Dissolution Testing Methods for Poorly Soluble Compounds - continued
Posted by Dr. Theo Kapanadze, D.Sc., Ph.D on Mon, Jun 21, 2010 @ 09:47 AM
As I pondered my last blog entry, I felt that I needed to expand on the topic of dissolution methods for poorly soluble compounds for sustained or extended release formulas.
Time release technology, also known as sustained-release, extended-release, controlled-release, modified release or continuous-release is a mechanism used in tablets or capsules to dissolve slowly and release a drug over time. The advantages of sustained-release tablets or capsules are that they can often be taken less frequently than instant-release formulations of the same drug and that they keep steadier levels of the drug in the blood stream.

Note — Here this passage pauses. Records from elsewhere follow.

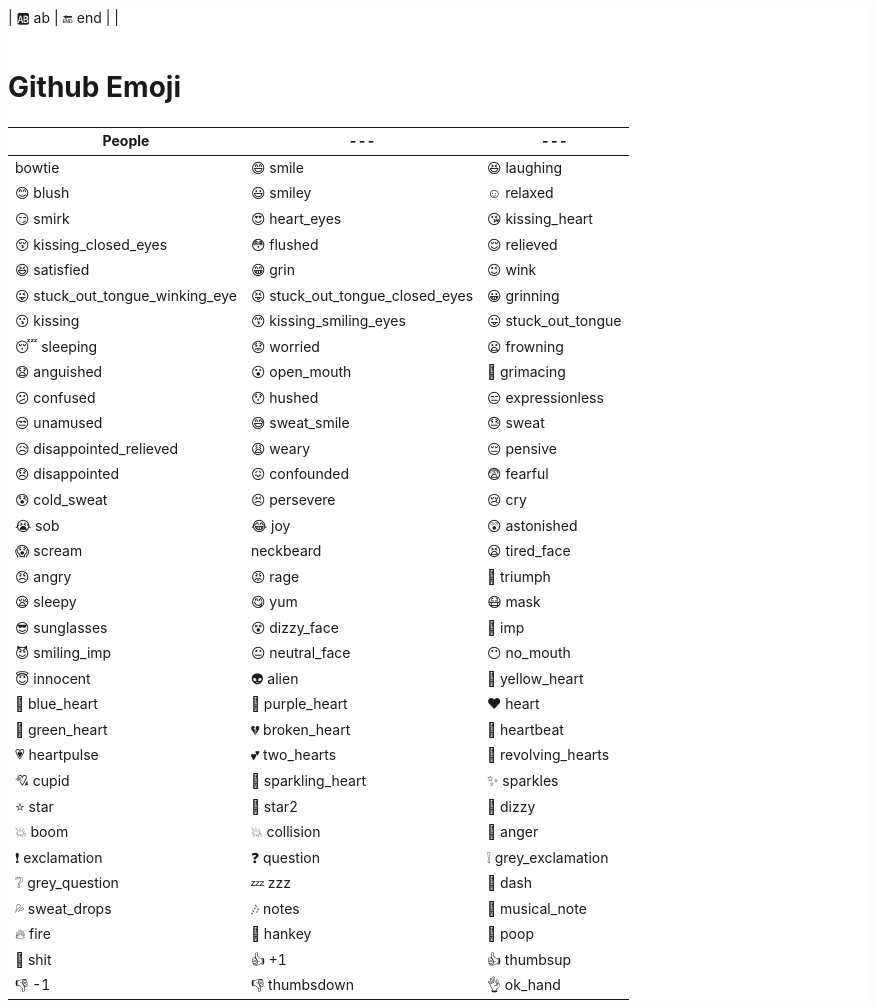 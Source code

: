 | 🆎 ab   | 🔚 end  |           |

# Github Emoji

| People                          | ---                             | ---                       |
| ---                             | ---                             | ---                       |
| bowtie                          | 😄 smile                        | 😆 laughing               |
| 😊 blush                        | 😃 smiley                       | ☺️ relaxed                 |
| 😏 smirk                        | 😍 heart_eyes                   | 😘 kissing_heart          |
| 😚 kissing_closed_eyes          | 😳 flushed                      | 😌 relieved               |
| 😆 satisfied                    | 😁 grin                         | 😉 wink                   |
| 😜 stuck_out_tongue_winking_eye | 😝 stuck_out_tongue_closed_eyes | 😀 grinning               |
| 😗 kissing                      | 😙 kissing_smiling_eyes         | 😛 stuck_out_tongue       |
| 😴 sleeping                     | 😟 worried                      | 😦 frowning               |
| 😧 anguished                    | 😮 open_mouth                   | 😬 grimacing              |
| 😕 confused                     | 😯 hushed                       | 😑 expressionless         |
| 😒 unamused                     | 😅 sweat_smile                  | 😓 sweat                  |
| 😥 disappointed_relieved        | 😩 weary                        | 😔 pensive                |
| 😞 disappointed                 | 😖 confounded                   | 😨 fearful                |
| 😰 cold_sweat                   | 😣 persevere                    | 😢 cry                    |
| 😭 sob                          | 😂 joy                          | 😲 astonished             |
| 😱 scream                       | neckbeard                       | 😫 tired_face             |
| 😠 angry                        | 😡 rage                         | 😤 triumph                |
| 😪 sleepy                       | 😋 yum                          | 😷 mask                   |
| 😎 sunglasses                   | 😵 dizzy_face                   | 👿 imp                    |
| 😈 smiling_imp                  | 😐 neutral_face                 | 😶 no_mouth               |
| 😇 innocent                     | 👽 alien                        | 💛 yellow_heart           |
| 💙 blue_heart                   | 💜 purple_heart                 | ❤️ heart                   |
| 💚 green_heart                  | 💔 broken_heart                 | 💓 heartbeat              |
| 💗 heartpulse                   | 💕 two_hearts                   | 💞 revolving_hearts       |
| 💘 cupid                        | 💖 sparkling_heart              | ✨ sparkles               |
| ⭐ star                         | 🌟 star2                        | 💫 dizzy                  |
| 💥 boom                         | 💥 collision                    | 💢 anger                  |
| ❗ exclamation                  | ❓ question                     | ❕ grey_exclamation       |
| ❔ grey_question                | 💤 zzz                          | 💨 dash                   |
| 💦 sweat_drops                  | 🎶 notes                        | 🎵 musical_note           |
| 🔥 fire                         | 💩 hankey                       | 💩 poop                   |
| 💩 shit                         | 👍 +1                           | 👍 thumbsup               |
| 👎 -1                           | 👎 thumbsdown                   | 👌 ok_hand                |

They involve complicated excipients and preparation technologies. Sustained release formulations often need two kinds of dissolution media to simulate the human gastrointestinal pH-acid stage and buffer stage. Some drugs are enclosed in polymer-based tablets with a laser-drilled hole on one side and a porous membrane on the other side. Stomach acids push through the porous membrane, thereby pushing the drug out through the laser-drilled hole. In time, the entire drug dose releases into the system while the polymer container remains intact, to be later excreted through normal digestion.

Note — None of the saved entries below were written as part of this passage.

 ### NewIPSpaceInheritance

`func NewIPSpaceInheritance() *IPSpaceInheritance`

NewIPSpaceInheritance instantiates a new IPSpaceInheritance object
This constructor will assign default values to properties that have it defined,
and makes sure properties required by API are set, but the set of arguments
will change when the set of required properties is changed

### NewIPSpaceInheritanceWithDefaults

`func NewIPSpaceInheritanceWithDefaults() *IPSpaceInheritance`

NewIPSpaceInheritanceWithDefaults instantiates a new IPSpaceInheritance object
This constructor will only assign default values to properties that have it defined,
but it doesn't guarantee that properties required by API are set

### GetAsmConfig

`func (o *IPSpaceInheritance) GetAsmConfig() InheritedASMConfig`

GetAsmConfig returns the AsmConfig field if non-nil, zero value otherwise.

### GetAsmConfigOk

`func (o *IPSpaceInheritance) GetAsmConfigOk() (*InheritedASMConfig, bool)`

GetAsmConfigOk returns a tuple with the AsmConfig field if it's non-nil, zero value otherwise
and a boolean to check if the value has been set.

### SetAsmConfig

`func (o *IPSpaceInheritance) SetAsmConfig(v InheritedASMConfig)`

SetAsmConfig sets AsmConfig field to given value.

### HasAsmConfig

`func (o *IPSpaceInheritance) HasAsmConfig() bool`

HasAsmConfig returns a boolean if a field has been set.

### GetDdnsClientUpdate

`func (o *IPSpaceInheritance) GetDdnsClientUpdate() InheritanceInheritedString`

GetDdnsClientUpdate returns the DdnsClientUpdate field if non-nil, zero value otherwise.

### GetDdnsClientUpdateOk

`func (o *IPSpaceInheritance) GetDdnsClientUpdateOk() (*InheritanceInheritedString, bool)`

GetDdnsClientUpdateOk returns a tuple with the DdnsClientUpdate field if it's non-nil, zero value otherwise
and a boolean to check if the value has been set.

In some sustained release formulations, the drug dissolves into the matrix and the matrix physically swells to form a gel, allowing the drug to exit through the gel's outer surface. The difference between controlled-release and sustained-release is that controlled-release is a perfectly zero-order release; that is, the drug releases over time irrespective of concentration. Sustained-release implies slow release of the drug over a time period and it may or may not be a controlled-release. Traditionally, a drug dissolution release test for these formulations could require a day to complete sample analyses, making dissolution testing a time-consuming and labor-intensive procedure.

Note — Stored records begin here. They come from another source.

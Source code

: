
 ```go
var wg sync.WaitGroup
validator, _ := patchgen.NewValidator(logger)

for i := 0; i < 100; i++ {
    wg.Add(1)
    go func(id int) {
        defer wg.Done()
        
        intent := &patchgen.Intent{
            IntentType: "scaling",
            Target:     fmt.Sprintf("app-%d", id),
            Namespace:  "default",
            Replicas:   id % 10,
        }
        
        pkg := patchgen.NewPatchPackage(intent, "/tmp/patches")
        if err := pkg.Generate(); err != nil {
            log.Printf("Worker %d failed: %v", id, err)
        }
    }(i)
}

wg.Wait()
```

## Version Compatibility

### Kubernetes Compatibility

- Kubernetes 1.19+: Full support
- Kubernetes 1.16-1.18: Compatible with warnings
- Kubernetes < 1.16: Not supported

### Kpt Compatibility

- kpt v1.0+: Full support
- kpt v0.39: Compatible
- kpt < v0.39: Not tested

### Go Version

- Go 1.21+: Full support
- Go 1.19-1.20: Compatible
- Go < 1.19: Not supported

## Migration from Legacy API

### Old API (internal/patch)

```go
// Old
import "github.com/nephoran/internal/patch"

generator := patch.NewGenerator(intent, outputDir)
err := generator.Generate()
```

Over the last ten years, traditional methods of drug dissolution testing have been gradually replaced by fiber-optic dissolution systems in which a fiber-optic probe is inserted directly into each vessel to perform measurements in situ. Real-time drug dissolution release is determined in the vessels without sample removal, greatly simplifying the testing procedure.
The in situ fiber-optic dissolution system has proved to be productive, useful, labor saving and can acquire more information than conventional dissolution testing methods. The rapid in situ data collection capability of the system makes it possible to characterize a real-time dissolution profile. The fiber-optic dissolution system is widely applying for formulation development, bioequivalence research, and product release or stability studies.